Virat Kohli and Rishabh Pant
Virat Kohli and Rishabh Pant

Sourav Ganguly has lavished praise on Rishabh Pant for what he adds to the strong Indian team. At the same time, the former skipper has also pointed out some aspects where the wicket-keeper needs to improve himself, one of which relates to 'keeping the game simple'.

In the first T20I match between India and Australia at Brisbane, Pant tried something out of the box but unfortunately got dismissed in a terrible fashion. India's loss in the first T20I meant that their hopes of a series win vanished when the second T20I was abandoned due to rain.

Pant's rash shot was the deciding factor in the first T20I, according to the former Indian skipper. Ganguly also affirmed that Australia were 'extremely lucky' to have won at Brisbane.

In his column for Times of India, Ganguly wrote that the young wicket-keeper's ability to score runs all around the wicket was remarkable. He also labeled Pant as an exceptional talent and the future of Indian cricket.

The erstwhile left-hander wrote, "The Australians should count themselves extremely lucky to have won at Brisbane.
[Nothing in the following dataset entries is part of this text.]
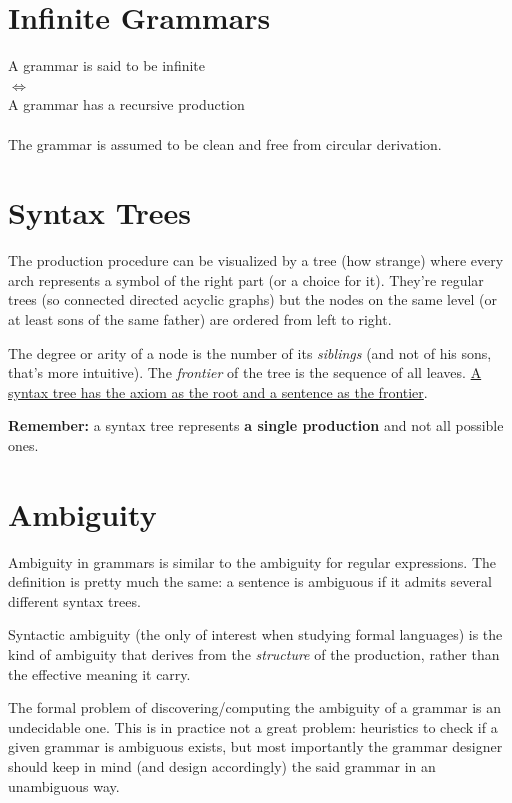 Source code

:     \section{Infinite Grammars}
        A grammar is said to be infinite\\
        $\Leftrightarrow$\\
        A grammar has a recursive production\\\\
        The grammar is assumed to be clean and free from circular derivation. 
       
    \section{Syntax Trees}
    	The production procedure can be visualized by a tree (how strange) where every arch represents a symbol of the right part (or a choice for it). They're 
		regular trees (so connected directed acyclic graphs) but the nodes on the same level (or at least sons of the same father) are ordered from left to right.

    	The degree or arity of a node is the number of its \emph{siblings} (and not of his sons, that's more intuitive). The \emph{frontier} of the tree is the 
		sequence of all leaves. \underline{A syntax tree has the axiom as the root and a sentence as the frontier}.

    	\textbf{Remember:} a syntax tree represents \textbf{a single production} and not all possible ones.
	
	\section{Ambiguity}
		Ambiguity in grammars is similar to the ambiguity for regular expressions. The definition is pretty much the same: a sentence is ambiguous 
		if it admits several different syntax trees.

		Syntactic ambiguity (the only of interest when studying formal languages) is the kind of ambiguity that derives from the \emph{structure} of the production, 
		rather than the effective meaning it carry.%

		The formal problem of discovering/computing the ambiguity of a grammar is an undecidable one. This is in practice not a great problem: heuristics to check 
		if a given grammar is ambiguous exists, but most importantly the grammar designer should keep in mind (and design accordingly) the said grammar in an 
		unambiguous way.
India was taking the game away when a poor shot by Rishabh Pant tilted things the hosts’ way."

He added, "Pant is an exceptional talent and is the future of Indian cricket. His run-scoring ability, that too all around the wicket, is remarkable. But one thing he quickly needs to learn from his captain Virat Kohli, who is such a fine example of this concept, is how to keep the game simple. I am sure with time, Pant will learn."

On the other hand, Ganguly also expressed his displeasure on the tight schedule for the T20I series which didn't ensure enough time for the players to recover, rest and freshen themselves ahead of the upcoming fixtures. The three T20I matches were conducted in the space of just five days.

"I am indeed amazed by the schedule! Three games over just five days in Australia is tough, especially when flights are so long in Australia," Ganguly wrote.